The first two studies of ALA HCL efficacy were open-labeled studies comparing fluorescence to tumor status using histopathology as the reference. Study 1 included 33 patients with newly diagnosed disease and study 2 included 36 patients with recurrent disease.

Study 3 was a randomized study of 415 patients with preoperative diagnosis of high-grade glioma by MRI. Patients were randomly assigned to ALA fluorescence or to a white light control arm. In patients with confirmed high-grade glioma (n = 349), presence of fluorescence at biopsy level was compared to tumor status using histopathology as the reference.

True positive biopsies-those that were positive by histopathology and fluorescence-were found in 178, 342, and 312 tumor samples from studies 1, 2, and 3, respectively. False positive biopsies-negative by histopathology and positive by fluorescence-were found in 7, 12, and 7 patients, respectively.

Study 3 also compared the extent of resection using the two methods. “Completeness” of resection occurred in 64% of patients assigned to ALA compared with 38% of patients in the white light control arm.

In the five trials examining the safety of ALA HCL, use of the agent was associated with risks such as phototoxic reactions, hypersensitivity reactions, and interpretation errors. In addition, an increase in the extent of resection might increase the risk of serious neurologic deficits in the short term.

Adverse reactions that occurred in more than 1% of patients in the week following surgery were pyrexia, hypotension, nausea, and vomiting. One patient experienced respiratory failure due to drug overdose. 
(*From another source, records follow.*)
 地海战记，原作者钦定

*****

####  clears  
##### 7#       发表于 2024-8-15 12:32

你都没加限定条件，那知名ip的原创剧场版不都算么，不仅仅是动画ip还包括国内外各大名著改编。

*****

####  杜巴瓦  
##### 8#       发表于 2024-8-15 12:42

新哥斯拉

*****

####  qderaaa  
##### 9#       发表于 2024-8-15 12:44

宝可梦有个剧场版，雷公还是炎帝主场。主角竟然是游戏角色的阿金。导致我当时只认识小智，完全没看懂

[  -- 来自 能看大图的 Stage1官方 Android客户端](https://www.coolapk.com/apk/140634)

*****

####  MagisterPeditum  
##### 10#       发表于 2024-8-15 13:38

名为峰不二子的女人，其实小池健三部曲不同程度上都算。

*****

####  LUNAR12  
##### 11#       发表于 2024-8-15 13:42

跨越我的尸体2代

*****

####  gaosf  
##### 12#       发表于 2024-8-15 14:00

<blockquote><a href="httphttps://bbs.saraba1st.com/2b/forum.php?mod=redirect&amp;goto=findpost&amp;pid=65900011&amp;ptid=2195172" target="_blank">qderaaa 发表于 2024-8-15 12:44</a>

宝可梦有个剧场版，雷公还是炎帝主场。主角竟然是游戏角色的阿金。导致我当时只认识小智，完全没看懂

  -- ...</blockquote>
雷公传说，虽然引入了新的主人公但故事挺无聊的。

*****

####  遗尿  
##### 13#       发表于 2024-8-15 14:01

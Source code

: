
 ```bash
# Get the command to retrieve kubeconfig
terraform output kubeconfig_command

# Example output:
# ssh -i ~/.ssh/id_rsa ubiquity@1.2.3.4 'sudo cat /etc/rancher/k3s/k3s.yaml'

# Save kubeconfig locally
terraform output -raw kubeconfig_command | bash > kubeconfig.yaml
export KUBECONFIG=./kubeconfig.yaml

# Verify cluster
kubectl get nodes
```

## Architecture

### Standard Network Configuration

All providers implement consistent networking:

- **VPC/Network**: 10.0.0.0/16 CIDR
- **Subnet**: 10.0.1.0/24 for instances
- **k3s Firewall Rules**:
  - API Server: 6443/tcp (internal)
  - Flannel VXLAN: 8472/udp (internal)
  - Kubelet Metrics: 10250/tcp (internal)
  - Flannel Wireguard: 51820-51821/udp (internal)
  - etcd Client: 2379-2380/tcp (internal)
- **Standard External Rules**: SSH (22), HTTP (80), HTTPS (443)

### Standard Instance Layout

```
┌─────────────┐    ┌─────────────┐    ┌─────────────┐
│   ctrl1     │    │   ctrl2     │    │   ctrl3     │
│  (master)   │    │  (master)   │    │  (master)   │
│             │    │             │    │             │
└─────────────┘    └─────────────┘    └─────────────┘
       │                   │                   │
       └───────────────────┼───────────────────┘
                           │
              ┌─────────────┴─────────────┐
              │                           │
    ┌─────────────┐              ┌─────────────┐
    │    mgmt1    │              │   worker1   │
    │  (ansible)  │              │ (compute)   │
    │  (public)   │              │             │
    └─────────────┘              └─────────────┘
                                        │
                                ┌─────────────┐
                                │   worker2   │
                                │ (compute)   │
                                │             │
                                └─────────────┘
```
The recommended reconstituted dose of ALA HCL solution is 20 mg/kg administered 3 hours prior to induction of anesthesia. It must be used with a standard surgical operating microscope adapted with a blue light emitting light source and ancillary excitation and emission filters to visualize fluorescence excitation in the wavelength of 375 nm to 440 nm and for observation from 620 nm to 710 nm.